But there has actually been resistance to the backstop from the DUP and also Brexiteer MPs, that think its terms can maintain the UK linked to EU guidelines in the long-term.

Last month, MPs backed a modification in Parliament calls for “alternative arrangements” to change the backstop.

A team of Conservative MPs has held talks aimed at finding other Brexit options that would certainly prevent a tough boundary.

How did Northern Ireland events respond to Leo Varadkar’s browse through?

The taoiseach took a trip to Belfast to go over the “ongoing political impasse”, the Irish federal government claimed.

Northern Ireland has actually lacked a devolved federal government for greater than 2 years.

Mr Varadkar, whose journey came days after Theresa May met the parties at Stormont to discuss her bid to make changes to the withdrawal agreement, claimed he took a trip north to “hear the perspective of the main parties”.

DUP leader Arlene Foster claimed her event had a “wide-ranging” conversation with the taoiseach.

Mrs Foster additionally claimed some individuals were taking part in “project fear” with the Brexit settlements.

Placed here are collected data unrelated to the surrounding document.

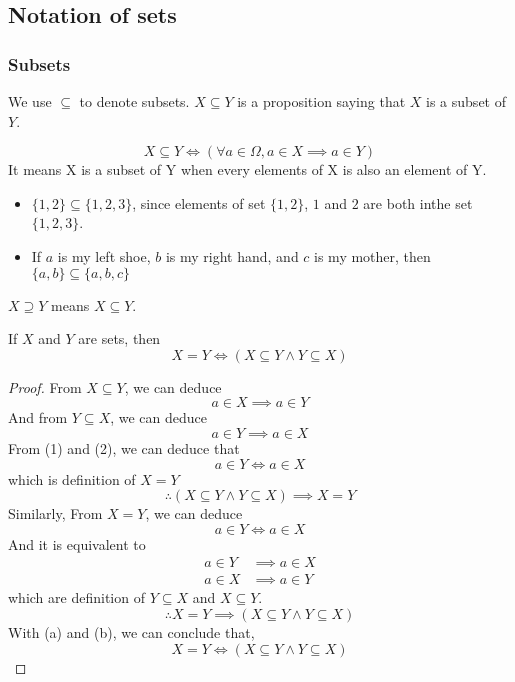 \documentclass[a4paper]{article}
\begin{document}
\subsection{Notation of sets}

\subsubsection{Subsets}
\begin{notation}
We use $\subseteq$ to denote subsets. $X \subseteq Y$ is a proposition saying that $X$ is a subset of $Y$.
\end{notation}

\begin{defi}[Subset]
\[
	X \subseteq Y \iff (\forall a \in \Omega, a \in X \implies a \in Y)
\]
It means X is a subset of Y when every elements of X is also an element of Y.
\end{defi}

\begin{eg}\leavevmode
	\begin{itemize}
		\item $\{ 1, 2 \} \subseteq \{ 1, 2, 3 \}$, since elements of set $\{ 1, 2\}$, $1$ and $2$ are both inthe set $\{ 1, 2, 3 \}$.
		\item If $a$ is my left shoe, $b$ is my right hand, and $c$ is my mother, then $\{ a, b \} \subseteq \{ a, b, c \}$
	\end{itemize}
\end{eg}

\begin{notation}
$X \supseteq Y$ means $X \subseteq Y$.
\end{notation}

\begin{thm}
If $X$ and $Y$ are sets, then
\[
	X = Y \iff (X \subseteq Y \land Y \subseteq X)
\]
\end{thm}

\begin{proof}
From $X \subseteq Y$, we can deduce 
\[
	a \in X \implies a \in Y \tag{1}
\]
And from $Y \subseteq X$, we can deduce
\[
	a \in Y \implies a \in X \tag{2}
\]
From (1) and (2), we can deduce that $$a \in Y \iff a \in X$$which is definition of $X = Y$
\[
	\therefore (X \subseteq Y \land Y \subseteq X) \implies X = Y \tag{a}
\]
Similarly, From $X = Y$, we can deduce
\[
	a \in Y \iff a \in X
\]
And it is equivalent to
\begin{align*}
	a \in Y &\implies a \in X\\
	a \in X &\implies a \in Y
\end{align*}
which are definition of $Y \subseteq X$ and $X \subseteq Y$.
\[
	\therefore X = Y \implies (X \subseteq Y \land Y \subseteq X) \tag{b}
\]
With (a) and (b), we can conclude that,
\[
	X = Y \iff (X \subseteq Y \land Y \subseteq X)
\]
\end{proof}
\end{document}
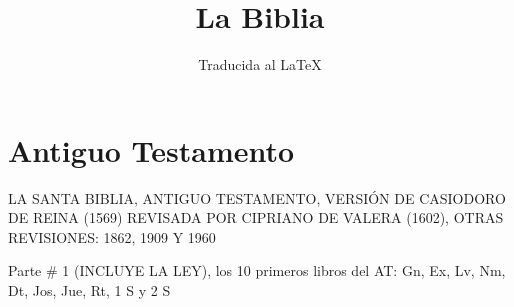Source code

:\documentclass[oneside, twocolumn,  12pt]{book}
\begin{document}
	
	\frontmatter
	\title{La Biblia}
	\author{Traducida al LaTeX}
	\date{}
	\maketitle
	
	\tableofcontents
	
	\mainmatter
	
	\part{Antiguo Testamento}
	\onecolumn
	
	LA SANTA BIBLIA, ANTIGUO TESTAMENTO, VERSIÓN DE CASIODORO DE REINA (1569)
	REVISADA POR CIPRIANO DE VALERA (1602), OTRAS REVISIONES: 1862, 1909 Y 1960
	
	Parte \# 1 (INCLUYE LA LEY), los 10 primeros libros del AT: Gn, Ex, Lv, Nm, Dt, Jos, Jue, Rt, 1 S y 2 S
	\twocolumn
	
	
	
	
	
	
\end{document}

The event’s replacement leader, Nigel Dodds, claimed the backstop “is the problem”, however would certainly not define which feasible different his event is sustaining.

Sinn Féin’s vice-president Michelle O’Neill claimed her event would certainly “hold the taoiseach’s feet to the fire” when it involves safeguarding the backstop.

She claimed he had actually offered her a guarantee he would certainly stay strong with his position.

The event additionally claimed they have actually been calling consistently for a boundary survey, which they had actually advised Mr Varadkar to start intending for one.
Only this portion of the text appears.